Gluten Free Peppermint Chocolate Chocolate Chip Cookies
It’s less than two weeks until Christmas! Are you ready? I am, but there are a few more gifts I’d like to make. We’ll see if there is time! This week at school we are having a cookie exchange. I don’t usually participate in the activities involving food due to my food sensitivities. However, last week a friend suggested that those of us with food issues have our own cookie exchange. I saw some Mocha Peppermint cookies on Cook With Sara that looked delicious. So I decided to adapt them to meet my dietary needs. The result is these Gluten Free Peppermint Chocolate Chocolate Chip Cookies. In addition to being gluten free they are also refined sugar free. They could also be dairy free by substituting dairy free chocolate chips. They turned our really good and I can’t wait to share them tomorrow!
Recipe for Gluten Free Peppermint Chocolate Chocolate Chip Cookies
Ingredients (yields about 30 cookies):
1/2 cup coconut oil
1/2 cup Erythritol or Stevia (the type that is cup for cup equivalent to sugar)
1/2 cup honey
1 tsp. vanilla
1 tsp. peppermint extract
1 cup gluten free flour blend
1/2 cup + 2 Tbsp. cocoa powder
1 tsp. baking soda
1/4 tsp. salt
1 cup sugar free chocolate chips
10 sugar free peppermints, crushed
Note: these need to be refrigerated 3 hours before baking
In a large bowl using an electric mixer, beat the coconut oil until it is smooth. Then add the Erythritol and honey and beat until well combined. Add to this mixture the egg, vanilla and peppermint extracts and mix together on high speed.

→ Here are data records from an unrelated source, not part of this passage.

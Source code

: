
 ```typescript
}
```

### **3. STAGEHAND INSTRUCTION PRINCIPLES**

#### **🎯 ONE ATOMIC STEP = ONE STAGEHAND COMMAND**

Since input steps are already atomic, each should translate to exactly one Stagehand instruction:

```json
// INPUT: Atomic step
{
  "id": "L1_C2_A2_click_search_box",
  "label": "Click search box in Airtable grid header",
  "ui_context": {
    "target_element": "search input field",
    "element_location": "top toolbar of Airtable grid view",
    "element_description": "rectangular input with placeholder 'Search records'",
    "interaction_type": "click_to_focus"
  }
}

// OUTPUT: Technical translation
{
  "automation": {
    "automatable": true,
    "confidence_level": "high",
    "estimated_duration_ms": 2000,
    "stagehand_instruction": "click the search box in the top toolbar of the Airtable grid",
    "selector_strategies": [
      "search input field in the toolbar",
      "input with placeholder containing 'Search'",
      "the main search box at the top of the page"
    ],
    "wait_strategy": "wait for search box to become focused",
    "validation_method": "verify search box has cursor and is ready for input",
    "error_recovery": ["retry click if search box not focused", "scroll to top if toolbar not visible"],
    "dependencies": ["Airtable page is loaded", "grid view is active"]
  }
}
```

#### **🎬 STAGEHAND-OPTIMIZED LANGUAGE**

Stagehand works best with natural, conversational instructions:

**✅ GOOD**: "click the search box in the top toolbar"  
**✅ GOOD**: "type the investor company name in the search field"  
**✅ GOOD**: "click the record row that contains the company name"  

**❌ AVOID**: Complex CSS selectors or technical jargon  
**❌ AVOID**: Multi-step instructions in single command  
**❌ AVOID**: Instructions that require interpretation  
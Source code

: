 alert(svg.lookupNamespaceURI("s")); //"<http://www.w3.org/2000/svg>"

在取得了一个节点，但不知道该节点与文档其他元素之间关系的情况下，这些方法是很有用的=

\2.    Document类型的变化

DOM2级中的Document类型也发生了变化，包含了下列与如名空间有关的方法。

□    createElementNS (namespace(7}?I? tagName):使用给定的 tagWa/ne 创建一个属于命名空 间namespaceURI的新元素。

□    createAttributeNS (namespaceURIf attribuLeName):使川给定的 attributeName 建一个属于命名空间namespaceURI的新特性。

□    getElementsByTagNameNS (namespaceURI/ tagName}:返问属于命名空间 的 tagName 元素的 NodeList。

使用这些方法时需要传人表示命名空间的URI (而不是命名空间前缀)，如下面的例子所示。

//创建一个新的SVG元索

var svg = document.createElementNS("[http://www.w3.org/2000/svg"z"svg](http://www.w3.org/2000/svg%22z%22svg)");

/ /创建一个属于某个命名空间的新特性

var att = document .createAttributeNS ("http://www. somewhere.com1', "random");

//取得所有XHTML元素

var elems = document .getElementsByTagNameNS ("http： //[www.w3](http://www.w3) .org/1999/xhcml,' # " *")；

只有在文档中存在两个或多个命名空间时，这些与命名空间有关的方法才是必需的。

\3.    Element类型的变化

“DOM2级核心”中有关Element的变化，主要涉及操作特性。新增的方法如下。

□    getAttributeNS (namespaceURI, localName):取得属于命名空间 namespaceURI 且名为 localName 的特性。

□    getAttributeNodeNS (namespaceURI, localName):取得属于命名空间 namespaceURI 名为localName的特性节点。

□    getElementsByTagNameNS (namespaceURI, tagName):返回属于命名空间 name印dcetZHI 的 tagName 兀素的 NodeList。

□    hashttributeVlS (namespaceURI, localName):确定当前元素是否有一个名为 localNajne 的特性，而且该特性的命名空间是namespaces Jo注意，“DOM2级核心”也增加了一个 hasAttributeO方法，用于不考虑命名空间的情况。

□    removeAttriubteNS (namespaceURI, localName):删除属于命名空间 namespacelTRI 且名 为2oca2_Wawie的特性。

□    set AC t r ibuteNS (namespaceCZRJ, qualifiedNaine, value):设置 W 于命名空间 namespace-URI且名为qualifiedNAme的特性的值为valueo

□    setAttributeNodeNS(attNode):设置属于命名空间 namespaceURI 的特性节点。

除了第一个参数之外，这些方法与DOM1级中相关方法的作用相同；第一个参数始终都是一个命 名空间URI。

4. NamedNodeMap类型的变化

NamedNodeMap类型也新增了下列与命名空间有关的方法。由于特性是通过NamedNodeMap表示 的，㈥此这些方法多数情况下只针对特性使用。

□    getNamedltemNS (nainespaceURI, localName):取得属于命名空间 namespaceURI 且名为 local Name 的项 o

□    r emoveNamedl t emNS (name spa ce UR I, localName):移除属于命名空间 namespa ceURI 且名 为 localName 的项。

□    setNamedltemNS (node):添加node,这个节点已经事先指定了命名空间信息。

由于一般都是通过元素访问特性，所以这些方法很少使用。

In a separate bowl, mix the gluten free flour, cocoa powder, baking soda and salt together until combined.
Add about 1/2 of the dry mixture into the wet ingredients and mix by hand until combined. Add the other 1/2 of the dry mixture and stir until well mixed.
Stir in the chocolate chips.
Cover dough tightly with plastic wrap and chill for at least 3 hours.
After it is chilled, remove cookie dough from the refrigerator and allow to sit at room temperature for 20 to 30 minutes or until the dough is easy to scoop and roll.
Preheat oven to 350. Line cookie sheets with parchment paper.
Using about 1 Tablespoon of dough, form a ball and place on parchment lined baking sheets. Then press to flatten sightly. Sprinkle crushed peppermint on top of the unbaked cookies.
Bake the cookies at 350 for 9 – 11 minutes.
Allow to cool for 10 minutes on the cookie sheet.
Transfer to cooling rack to cool completely.